Laporan Wartawan Grid.ID, Novia Tri A
Grid.ID - Beberapa waktu lalu, empat ibu di Lombok Tengah, Nusa Tenggara Barat telah menyedot perhatian publik.
Senter menyita perhatian dan rasa prihatin, viralnya empat ibu rumah tangga itu bermula dari hal sepele.
Ya, bermula dari protes akibat bau tembakau, empat ibu di Lombok Tengah itu dikabarkan telah melempari atap pabrik dengan sebuah batu.
Sekalipun tak mengalami kerusakan parah, pihak pabrik justru menyeret empat ibu tersebut ke meja hijau.
Dikutip dari TribunLombok.com sebelumnya, Kabid Humas Polda NTB Kombes Pol Artanto mengaku tidak ingin kasus tersebut menjadi bola liar.
Sempat melakukan mediasi antara kedua belah pihak, namun pihak berwajib mengaku tak menemukan penyelesaian secara damai.
“Polres Lombok Tengah melakukan lebih dari dua kali mediasi untuk penyelesaiannya, namun kedua belah pihak tidak menemukan kesepakatan,” kata Kombes Pol Artanto, dalam keterangan pers, Sabtu (20/2/2021).
Kekeh melanjutkan sesuai proses hukum, empat ibu tersebut tidak dilakukan penahanan selama proses penyelidikan.
“Selama proses itu (penyelidikan dan penyidikan) polisi tidak melakukan penahanan,” tegasnya.
Setelah proses hukum terus berlanjut, baru-baru ini empat ibu tersebut kembali menyita rasa prihatin publik.
Bagaimana tidak? Setelah melewati proses hukum yang terus berlanjut empat ibu itu harus menerima hukuman dinilai tak sebanding dengan kerugian.
Dikutip dari Kompas.com, Jumat (26/2/2021), sidang ekspedisi ibu rumah tangga yang protes terhadap pabrik tembakau itu telah digelar di pengadilan Negeri Praya, Lombok Tengah, kemarin.
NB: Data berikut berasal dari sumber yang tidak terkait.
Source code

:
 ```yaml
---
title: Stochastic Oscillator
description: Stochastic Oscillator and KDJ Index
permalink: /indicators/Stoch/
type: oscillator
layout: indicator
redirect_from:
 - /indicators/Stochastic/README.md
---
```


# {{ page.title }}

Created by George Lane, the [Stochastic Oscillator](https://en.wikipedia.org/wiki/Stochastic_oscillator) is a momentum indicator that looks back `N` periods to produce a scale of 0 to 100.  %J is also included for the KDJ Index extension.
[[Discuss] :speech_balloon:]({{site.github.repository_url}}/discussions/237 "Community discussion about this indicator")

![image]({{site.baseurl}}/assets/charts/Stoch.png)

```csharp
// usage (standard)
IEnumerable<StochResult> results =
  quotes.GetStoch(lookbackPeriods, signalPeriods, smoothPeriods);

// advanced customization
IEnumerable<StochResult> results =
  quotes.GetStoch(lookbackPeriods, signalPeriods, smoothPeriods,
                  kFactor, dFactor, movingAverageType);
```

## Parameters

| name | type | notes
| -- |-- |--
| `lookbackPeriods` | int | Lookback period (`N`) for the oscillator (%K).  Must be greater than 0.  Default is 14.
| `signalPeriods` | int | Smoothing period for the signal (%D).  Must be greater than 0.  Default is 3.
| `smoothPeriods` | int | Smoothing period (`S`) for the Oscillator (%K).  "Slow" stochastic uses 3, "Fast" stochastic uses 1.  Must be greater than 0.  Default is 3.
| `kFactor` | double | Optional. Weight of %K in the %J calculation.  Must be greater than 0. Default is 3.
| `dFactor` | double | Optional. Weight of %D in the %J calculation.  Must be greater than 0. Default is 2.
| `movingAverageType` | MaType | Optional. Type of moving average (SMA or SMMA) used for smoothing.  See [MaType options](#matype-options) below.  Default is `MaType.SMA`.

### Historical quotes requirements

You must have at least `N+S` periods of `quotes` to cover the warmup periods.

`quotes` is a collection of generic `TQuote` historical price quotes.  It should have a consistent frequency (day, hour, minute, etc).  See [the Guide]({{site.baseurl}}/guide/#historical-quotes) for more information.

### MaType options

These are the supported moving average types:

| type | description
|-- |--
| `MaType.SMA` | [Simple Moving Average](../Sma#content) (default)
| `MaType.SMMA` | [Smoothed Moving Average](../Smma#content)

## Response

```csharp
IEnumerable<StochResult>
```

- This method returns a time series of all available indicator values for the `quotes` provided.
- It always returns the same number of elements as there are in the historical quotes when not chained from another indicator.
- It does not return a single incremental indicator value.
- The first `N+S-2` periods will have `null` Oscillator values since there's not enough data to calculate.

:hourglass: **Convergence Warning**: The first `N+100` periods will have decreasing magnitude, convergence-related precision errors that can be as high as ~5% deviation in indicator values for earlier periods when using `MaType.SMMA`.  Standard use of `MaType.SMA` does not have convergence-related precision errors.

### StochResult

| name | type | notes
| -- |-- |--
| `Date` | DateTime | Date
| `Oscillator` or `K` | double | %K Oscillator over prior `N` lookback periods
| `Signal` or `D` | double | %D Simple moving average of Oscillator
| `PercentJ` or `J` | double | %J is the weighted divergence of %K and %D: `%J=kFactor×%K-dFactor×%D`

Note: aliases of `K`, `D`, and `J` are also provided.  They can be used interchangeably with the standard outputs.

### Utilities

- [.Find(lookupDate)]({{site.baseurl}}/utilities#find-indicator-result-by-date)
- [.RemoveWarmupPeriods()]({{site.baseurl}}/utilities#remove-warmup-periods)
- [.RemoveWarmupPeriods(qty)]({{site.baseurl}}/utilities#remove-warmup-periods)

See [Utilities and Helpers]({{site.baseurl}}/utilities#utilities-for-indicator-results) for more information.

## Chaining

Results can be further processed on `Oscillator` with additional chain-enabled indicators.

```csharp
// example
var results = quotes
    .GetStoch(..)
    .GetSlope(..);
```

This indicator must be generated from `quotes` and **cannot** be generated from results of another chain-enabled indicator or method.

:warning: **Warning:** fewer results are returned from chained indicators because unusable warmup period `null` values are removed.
Pada Kamis (25/2/2021), keempat ibu rumah tangga itu akan dijatuhi Pasal 170 Ayat 1 KUHP dengan ancaman lima tahun enam bulan penjara oleh jaksa penuntut umum.
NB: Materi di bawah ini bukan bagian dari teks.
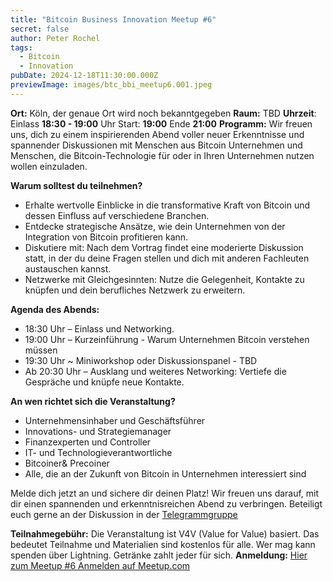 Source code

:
 ```yaml
---
title: "Bitcoin Business Innovation Meetup #6"
secret: false
author: Peter Rochel
tags:
  - Bitcoin
  - Innovation
pubDate: 2024-12-18T11:30:00.000Z
previewImage: images/btc_bbi_meetup6.001.jpeg
---
```


**Ort:** Köln, der genaue Ort wird noch bekanntgegeben
**Raum:** TBD
**Uhrzeit**:
Einlass **18:30 - 19:00** Uhr
Start: **19:00**
Ende **21:00**
**Programm:**
Wir freuen uns, dich zu einem inspirierenden Abend voller neuer Erkenntnisse und spannender Diskussionen mit Menschen aus Bitcoin Unternehmen und Menschen, die Bitcoin-Technologie für oder in Ihren Unternehmen nutzen wollen einzuladen.

**Warum solltest du teilnehmen?**

* Erhalte wertvolle Einblicke in die transformative Kraft von Bitcoin und dessen Einfluss auf verschiedene Branchen.
* Entdecke strategische Ansätze, wie dein Unternehmen von der Integration von Bitcoin profitieren kann.
* Diskutiere mit: Nach dem Vortrag findet eine moderierte Diskussion statt, in der du deine Fragen stellen und dich mit anderen Fachleuten austauschen kannst.
* Netzwerke mit Gleichgesinnten: Nutze die Gelegenheit, Kontakte zu knüpfen und dein berufliches Netzwerk zu erweitern.

**Agenda des Abends:**

* 18:30 Uhr – Einlass und Networking.
* 19:00 Uhr – Kurzeinführung - Warum Unternehmen Bitcoin verstehen müssen
* 19:30 Uhr ~ Miniworkshop oder Diskussionspanel - TBD
* Ab 20:30 Uhr – Ausklang und weiteres Networking: Vertiefe die Gespräche und knüpfe neue Kontakte.

**An wen richtet sich die Veranstaltung?**

* Unternehmensinhaber und Geschäftsführer
* Innovations- und Strategiemanager
* Finanzexperten und Controller
* IT- und Technologieverantwortliche
* Bitcoiner& Precoiner
* Alle, die an der Zukunft von Bitcoin in Unternehmen interessiert sind

Melde dich jetzt an und sichere dir deinen Platz!
Wir freuen uns darauf, mit dir einen spannenden und erkenntnisreichen Abend zu verbringen.
Beteiligt euch gerne an der Diskussion in der [Telegrammgruppe](https://t.me/BitcoinBusinessInnovationMeetup)

**Teilnahmegebühr:** Die Veranstaltung ist V4V (Value for Value) basiert. Das bedeutet Teilnahme und Materialien sind kostenlos für alle. Wer mag kann spenden über Lightning. Getränke zahlt jeder für sich.
**Anmeldung:** [Hier zum Meetup #6 Anmelden auf Meetup.com](https://www.meetup.com/bitcoin-business-innovation/events/305143952/?utm_medium=referral&utm_campaign=share-btn_savedevents_share_modal&utm_source=link)
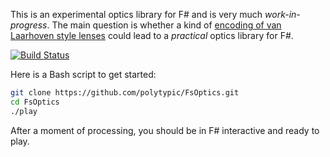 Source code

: This is an experimental optics library for F# and is very much
*work-in-progress*.  The main question is whether a kind of
[encoding of van Laarhoven style lenses](https://gist.github.com/polytypic/b3bda0be1e1260e68959d5ffd612639d)
could lead to a *practical* optics library for F#.

[![Build Status](https://travis-ci.org/polytypic/FsOptics.svg?branch=master)](https://travis-ci.org/polytypic/FsOptics)

Here is a Bash script to get started:

```sh
git clone https://github.com/polytypic/FsOptics.git
cd FsOptics
./play
```

After a moment of processing, you should be in F# interactive and ready to play.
Mendengar hukuman yang dilontarkan, Ketua Tim Kuasa Hukum empat terdakwa, Ali Usman Ahim menilai hukuman tersebut cukup berlebihan.
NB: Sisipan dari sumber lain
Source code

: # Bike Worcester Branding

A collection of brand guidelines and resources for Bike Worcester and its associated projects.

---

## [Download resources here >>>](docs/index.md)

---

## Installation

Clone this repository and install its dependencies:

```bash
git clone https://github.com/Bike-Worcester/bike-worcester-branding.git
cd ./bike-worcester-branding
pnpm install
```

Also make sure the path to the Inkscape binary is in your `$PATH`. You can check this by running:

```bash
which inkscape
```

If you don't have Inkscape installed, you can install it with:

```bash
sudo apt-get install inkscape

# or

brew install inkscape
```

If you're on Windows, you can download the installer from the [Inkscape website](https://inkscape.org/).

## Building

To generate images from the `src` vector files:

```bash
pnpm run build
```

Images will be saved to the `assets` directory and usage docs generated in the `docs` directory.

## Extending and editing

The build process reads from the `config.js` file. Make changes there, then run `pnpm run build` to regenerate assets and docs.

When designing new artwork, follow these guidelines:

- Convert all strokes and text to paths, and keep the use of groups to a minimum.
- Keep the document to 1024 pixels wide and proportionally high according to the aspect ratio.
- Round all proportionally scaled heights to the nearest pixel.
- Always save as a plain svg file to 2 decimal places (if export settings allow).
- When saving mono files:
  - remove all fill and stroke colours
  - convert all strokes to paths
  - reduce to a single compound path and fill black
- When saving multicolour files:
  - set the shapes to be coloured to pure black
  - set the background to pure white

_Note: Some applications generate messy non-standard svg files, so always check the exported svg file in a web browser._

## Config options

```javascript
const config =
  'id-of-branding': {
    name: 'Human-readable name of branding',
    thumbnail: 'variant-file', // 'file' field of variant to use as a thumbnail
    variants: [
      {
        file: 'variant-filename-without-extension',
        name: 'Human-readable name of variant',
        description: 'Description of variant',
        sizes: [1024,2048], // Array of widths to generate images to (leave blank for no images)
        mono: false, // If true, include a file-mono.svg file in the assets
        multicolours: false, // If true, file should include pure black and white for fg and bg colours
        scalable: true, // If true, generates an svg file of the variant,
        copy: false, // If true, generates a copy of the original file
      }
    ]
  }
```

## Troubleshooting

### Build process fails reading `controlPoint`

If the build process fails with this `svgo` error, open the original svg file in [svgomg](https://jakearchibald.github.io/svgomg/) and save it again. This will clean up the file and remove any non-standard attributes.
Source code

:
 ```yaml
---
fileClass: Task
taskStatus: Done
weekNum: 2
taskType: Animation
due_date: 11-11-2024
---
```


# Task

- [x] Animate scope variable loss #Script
Selain gudang milik pelapor bukan area vital, kerusakan yang disebabkan empat pelaku tidak cukup parah.
"Apakah di gudang milik saksi pelapor ini merupakan obyek vital, yang jika rusak itu mengganggu ketertiban umum karena ancaman Pasal 170 ancamannya nggak main-main ya, lima tahun enam bulan," jelas Ali usai sidang di PN Praya, Kamis.
Kembali menegaskan, tuntutan jaksa penuntut umum tak sebanding dengan kerusakan atap pabrik tembakau yang dilempar empat terdakwa tersebut.
"Kami kembali lagi itu pasal yang berlebihan, itu rumusan untuk ketertiban umum. Apakah spandeks (atap) yang penyok ini berakibat pada terganggunya ketertiban umum, seperti apa yang didakwakan Jaksa?" kata Ali.
Selain menyoroti pasal yang berlebihan, Ali juga menyoroti jumlah kerugian yang dinilai sebesar Rp 4,5 juta.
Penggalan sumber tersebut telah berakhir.